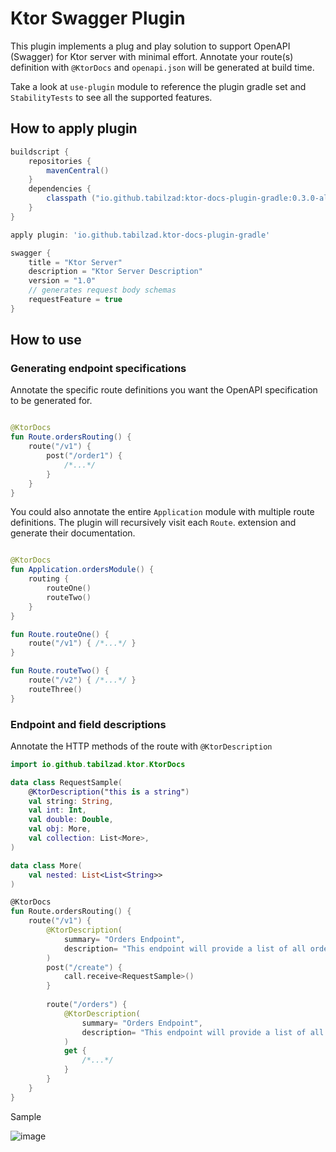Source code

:# Ktor Swagger Plugin

This plugin implements a plug and play solution to support OpenAPI (Swagger) for Ktor server with minimal effort.
Annotate your route(s) definition with `@KtorDocs` and `openapi.json` will be generated at build time.

Take a look at `use-plugin` module to reference the plugin gradle set and `StabilityTests` to see all the supported features.

## How to apply plugin

```groovy
buildscript {
    repositories {
        mavenCentral()
    }
    dependencies {
        classpath ("io.github.tabilzad:ktor-docs-plugin-gradle:0.3.0-alpha")
    }
}

apply plugin: 'io.github.tabilzad.ktor-docs-plugin-gradle'

swagger {
    title = "Ktor Server"
    description = "Ktor Server Description"
    version = "1.0"
    // generates request body schemas
    requestFeature = true 
}
```

## How to use

### Generating endpoint specifications
Annotate the specific route definitions you want the OpenAPI specification to be generated for. 
```kotlin

@KtorDocs
fun Route.ordersRouting() {
    route("/v1") {
        post("/order1") {
            /*...*/
        }
    }
}

```

You could also annotate the entire `Application` module with multiple route definitions. The plugin will recursively visit each `Route`. extension and generate their documentation. 
```kotlin

@KtorDocs
fun Application.ordersModule() {
    routing {
        routeOne()
        routeTwo()
    }
}

fun Route.routeOne() {
    route("/v1") { /*...*/ }
}

fun Route.routeTwo() {
    route("/v2") { /*...*/ }
    routeThree()
}

```
### Endpoint and field descriptions

Annotate the HTTP methods of the route with `@KtorDescription`

```kotlin
import io.github.tabilzad.ktor.KtorDocs

data class RequestSample(
    @KtorDescription("this is a string")
    val string: String,
    val int: Int,
    val double: Double,
    val obj: More,
    val collection: List<More>,
)

data class More(
    val nested: List<List<String>>
)

@KtorDocs
fun Route.ordersRouting() {
    route("/v1") {
        @KtorDescription(
            summary= "Orders Endpoint",
            description= "This endpoint will provide a list of all orders"
        )
        post("/create") {
            call.receive<RequestSample>()
        }
 
        route("/orders") {
            @KtorDescription(
                summary= "Orders Endpoint",
                description= "This endpoint will provide a list of all orders"
            )
            get {
                /*...*/
            }
        }
    }
}
```

Sample

![image](https://user-images.githubusercontent.com/16094286/172687047-b102b577-b252-4e33-af52-7a89a639c131.png)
.....
* What to work on *
The required answer is each line of the data in which the word "generated" appears.

* The answer *
Annotate your route(s) definition with `@KtorDocs` and `openapi.json` will be generated at build time.
Annotate the specific route definitions you want the OpenAPI specification to be generated for. 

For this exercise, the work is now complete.